**ASSIGNED TASK**
An identical transcription of the records is required.

---------- DATA FOR THE TASK

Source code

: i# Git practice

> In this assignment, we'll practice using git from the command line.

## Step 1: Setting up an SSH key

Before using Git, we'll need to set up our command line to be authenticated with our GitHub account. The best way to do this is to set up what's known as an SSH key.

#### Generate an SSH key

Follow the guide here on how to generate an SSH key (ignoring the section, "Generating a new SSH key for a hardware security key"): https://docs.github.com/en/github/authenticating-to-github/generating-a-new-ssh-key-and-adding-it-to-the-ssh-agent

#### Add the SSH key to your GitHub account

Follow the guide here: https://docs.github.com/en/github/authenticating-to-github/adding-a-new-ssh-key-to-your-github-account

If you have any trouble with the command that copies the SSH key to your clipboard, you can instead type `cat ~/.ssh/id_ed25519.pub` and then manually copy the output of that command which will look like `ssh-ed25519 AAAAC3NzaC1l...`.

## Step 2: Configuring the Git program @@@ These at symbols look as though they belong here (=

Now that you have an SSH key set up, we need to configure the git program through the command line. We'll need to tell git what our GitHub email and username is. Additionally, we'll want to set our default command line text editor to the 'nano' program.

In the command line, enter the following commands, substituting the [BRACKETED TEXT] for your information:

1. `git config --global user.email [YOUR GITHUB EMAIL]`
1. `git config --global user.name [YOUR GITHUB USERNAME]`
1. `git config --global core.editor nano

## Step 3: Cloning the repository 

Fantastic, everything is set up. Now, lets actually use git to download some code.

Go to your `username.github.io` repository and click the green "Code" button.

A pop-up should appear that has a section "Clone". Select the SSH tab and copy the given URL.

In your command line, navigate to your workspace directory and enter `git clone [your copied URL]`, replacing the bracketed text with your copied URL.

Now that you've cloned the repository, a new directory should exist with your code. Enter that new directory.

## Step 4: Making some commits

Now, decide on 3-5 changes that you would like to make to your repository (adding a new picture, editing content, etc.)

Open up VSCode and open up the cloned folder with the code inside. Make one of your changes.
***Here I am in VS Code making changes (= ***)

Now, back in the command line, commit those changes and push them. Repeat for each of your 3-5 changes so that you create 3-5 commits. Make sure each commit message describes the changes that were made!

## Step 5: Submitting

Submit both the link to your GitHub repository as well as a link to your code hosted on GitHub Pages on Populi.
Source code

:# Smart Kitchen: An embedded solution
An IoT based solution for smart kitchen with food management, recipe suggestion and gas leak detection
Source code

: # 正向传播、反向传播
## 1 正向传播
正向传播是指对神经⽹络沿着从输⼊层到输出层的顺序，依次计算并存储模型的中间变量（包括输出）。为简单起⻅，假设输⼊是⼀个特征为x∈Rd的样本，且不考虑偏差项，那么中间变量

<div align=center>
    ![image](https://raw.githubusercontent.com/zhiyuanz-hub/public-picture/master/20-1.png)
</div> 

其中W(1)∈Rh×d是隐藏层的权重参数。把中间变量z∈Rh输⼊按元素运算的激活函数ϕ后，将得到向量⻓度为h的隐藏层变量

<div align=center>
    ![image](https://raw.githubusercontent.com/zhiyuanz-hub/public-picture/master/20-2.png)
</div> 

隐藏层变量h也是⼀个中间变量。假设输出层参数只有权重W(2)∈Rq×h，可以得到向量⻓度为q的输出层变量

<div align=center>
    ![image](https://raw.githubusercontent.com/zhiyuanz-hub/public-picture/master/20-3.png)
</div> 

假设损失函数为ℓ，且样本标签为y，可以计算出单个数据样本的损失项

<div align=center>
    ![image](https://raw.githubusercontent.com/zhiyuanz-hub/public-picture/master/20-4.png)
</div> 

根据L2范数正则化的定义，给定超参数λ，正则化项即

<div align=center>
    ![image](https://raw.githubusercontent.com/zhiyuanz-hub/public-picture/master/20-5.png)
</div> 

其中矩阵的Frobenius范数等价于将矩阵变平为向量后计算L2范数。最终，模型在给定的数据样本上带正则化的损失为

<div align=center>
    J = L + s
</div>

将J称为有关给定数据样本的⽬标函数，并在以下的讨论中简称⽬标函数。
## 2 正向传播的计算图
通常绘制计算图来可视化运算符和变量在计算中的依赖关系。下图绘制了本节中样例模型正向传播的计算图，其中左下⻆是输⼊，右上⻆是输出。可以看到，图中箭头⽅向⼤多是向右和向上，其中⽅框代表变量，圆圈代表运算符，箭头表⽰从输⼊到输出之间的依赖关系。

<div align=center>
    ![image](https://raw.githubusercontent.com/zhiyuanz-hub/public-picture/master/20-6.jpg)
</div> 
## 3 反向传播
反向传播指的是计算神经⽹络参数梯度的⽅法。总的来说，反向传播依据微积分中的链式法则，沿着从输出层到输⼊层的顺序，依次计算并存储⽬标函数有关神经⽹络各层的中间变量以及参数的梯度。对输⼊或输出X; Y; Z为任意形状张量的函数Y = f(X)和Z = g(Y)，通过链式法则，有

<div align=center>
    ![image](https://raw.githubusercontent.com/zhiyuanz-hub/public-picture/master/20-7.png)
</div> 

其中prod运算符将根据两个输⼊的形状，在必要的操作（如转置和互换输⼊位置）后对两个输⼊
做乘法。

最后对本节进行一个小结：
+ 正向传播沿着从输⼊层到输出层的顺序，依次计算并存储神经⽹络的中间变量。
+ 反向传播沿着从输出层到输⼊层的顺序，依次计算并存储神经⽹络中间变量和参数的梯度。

--------------------

**EXPECTED ANSWER**
Source code

: i# Git practice

> In this assignment, we'll practice using git from the command line.

## Step 1: Setting up an SSH key

Before using Git, we'll need to set up our command line to be authenticated with our GitHub account. The best way to do this is to set up what's known as an SSH key.

#### Generate an SSH key

Follow the guide here on how to generate an SSH key (ignoring the section, "Generating a new SSH key for a hardware security key"): https://docs.github.com/en/github/authenticating-to-github/generating-a-new-ssh-key-and-adding-it-to-the-ssh-agent

#### Add the SSH key to your GitHub account

Follow the guide here: https://docs.github.com/en/github/authenticating-to-github/adding-a-new-ssh-key-to-your-github-account

If you have any trouble with the command that copies the SSH key to your clipboard, you can instead type `cat ~/.ssh/id_ed25519.pub` and then manually copy the output of that command which will look like `ssh-ed25519 AAAAC3NzaC1l...`.

## Step 2: Configuring the Git program @@@ These at symbols look as though they belong here (=

Now that you have an SSH key set up, we need to configure the git program through the command line. We'll need to tell git what our GitHub email and username is. Additionally, we'll want to set our default command line text editor to the 'nano' program.

In the command line, enter the following commands, substituting the [BRACKETED TEXT] for your information:

1. `git config --global user.email [YOUR GITHUB EMAIL]`
1. `git config --global user.name [YOUR GITHUB USERNAME]`
1. `git config --global core.editor nano

## Step 3: Cloning the repository 

Fantastic, everything is set up. Now, lets actually use git to download some code.

Go to your `username.github.io` repository and click the green "Code" button.

A pop-up should appear that has a section "Clone". Select the SSH tab and copy the given URL.

In your command line, navigate to your workspace directory and enter `git clone [your copied URL]`, replacing the bracketed text with your copied URL.

Now that you've cloned the repository, a new directory should exist with your code. Enter that new directory.

## Step 4: Making some commits

Now, decide on 3-5 changes that you would like to make to your repository (adding a new picture, editing content, etc.)

Open up VSCode and open up the cloned folder with the code inside. Make one of your changes.
***Here I am in VS Code making changes (= ***)

Now, back in the command line, commit those changes and push them. Repeat for each of your 3-5 changes so that you create 3-5 commits. Make sure each commit message describes the changes that were made!

## Step 5: Submitting

Submit both the link to your GitHub repository as well as a link to your code hosted on GitHub Pages on Populi.
Source code

:# Smart Kitchen: An embedded solution
An IoT based solution for smart kitchen with food management, recipe suggestion and gas leak detection
Source code

: # 正向传播、反向传播
## 1 正向传播
正向传播是指对神经⽹络沿着从输⼊层到输出层的顺序，依次计算并存储模型的中间变量（包括输出）。为简单起⻅，假设输⼊是⼀个特征为x∈Rd的样本，且不考虑偏差项，那么中间变量

<div align=center>
    ![image](https://raw.githubusercontent.com/zhiyuanz-hub/public-picture/master/20-1.png)
</div> 

其中W(1)∈Rh×d是隐藏层的权重参数。把中间变量z∈Rh输⼊按元素运算的激活函数ϕ后，将得到向量⻓度为h的隐藏层变量

<div align=center>
    ![image](https://raw.githubusercontent.com/zhiyuanz-hub/public-picture/master/20-2.png)
</div> 

隐藏层变量h也是⼀个中间变量。假设输出层参数只有权重W(2)∈Rq×h，可以得到向量⻓度为q的输出层变量

<div align=center>
    ![image](https://raw.githubusercontent.com/zhiyuanz-hub/public-picture/master/20-3.png)
</div> 

假设损失函数为ℓ，且样本标签为y，可以计算出单个数据样本的损失项

<div align=center>
    ![image](https://raw.githubusercontent.com/zhiyuanz-hub/public-picture/master/20-4.png)
</div> 

根据L2范数正则化的定义，给定超参数λ，正则化项即

<div align=center>
    ![image](https://raw.githubusercontent.com/zhiyuanz-hub/public-picture/master/20-5.png)
</div> 

其中矩阵的Frobenius范数等价于将矩阵变平为向量后计算L2范数。最终，模型在给定的数据样本上带正则化的损失为

<div align=center>
    J = L + s
</div>

将J称为有关给定数据样本的⽬标函数，并在以下的讨论中简称⽬标函数。
## 2 正向传播的计算图
通常绘制计算图来可视化运算符和变量在计算中的依赖关系。下图绘制了本节中样例模型正向传播的计算图，其中左下⻆是输⼊，右上⻆是输出。可以看到，图中箭头⽅向⼤多是向右和向上，其中⽅框代表变量，圆圈代表运算符，箭头表⽰从输⼊到输出之间的依赖关系。

<div align=center>
    ![image](https://raw.githubusercontent.com/zhiyuanz-hub/public-picture/master/20-6.jpg)
</div> 
## 3 反向传播
反向传播指的是计算神经⽹络参数梯度的⽅法。总的来说，反向传播依据微积分中的链式法则，沿着从输出层到输⼊层的顺序，依次计算并存储⽬标函数有关神经⽹络各层的中间变量以及参数的梯度。对输⼊或输出X; Y; Z为任意形状张量的函数Y = f(X)和Z = g(Y)，通过链式法则，有

<div align=center>
    ![image](https://raw.githubusercontent.com/zhiyuanz-hub/public-picture/master/20-7.png)
</div> 

其中prod运算符将根据两个输⼊的形状，在必要的操作（如转置和互换输⼊位置）后对两个输⼊
做乘法。

最后对本节进行一个小结：
+ 正向传播沿着从输⼊层到输出层的顺序，依次计算并存储神经⽹络的中间变量。
+ 反向传播沿着从输出层到输⼊层的顺序，依次计算并存储神经⽹络中间变量和参数的梯度。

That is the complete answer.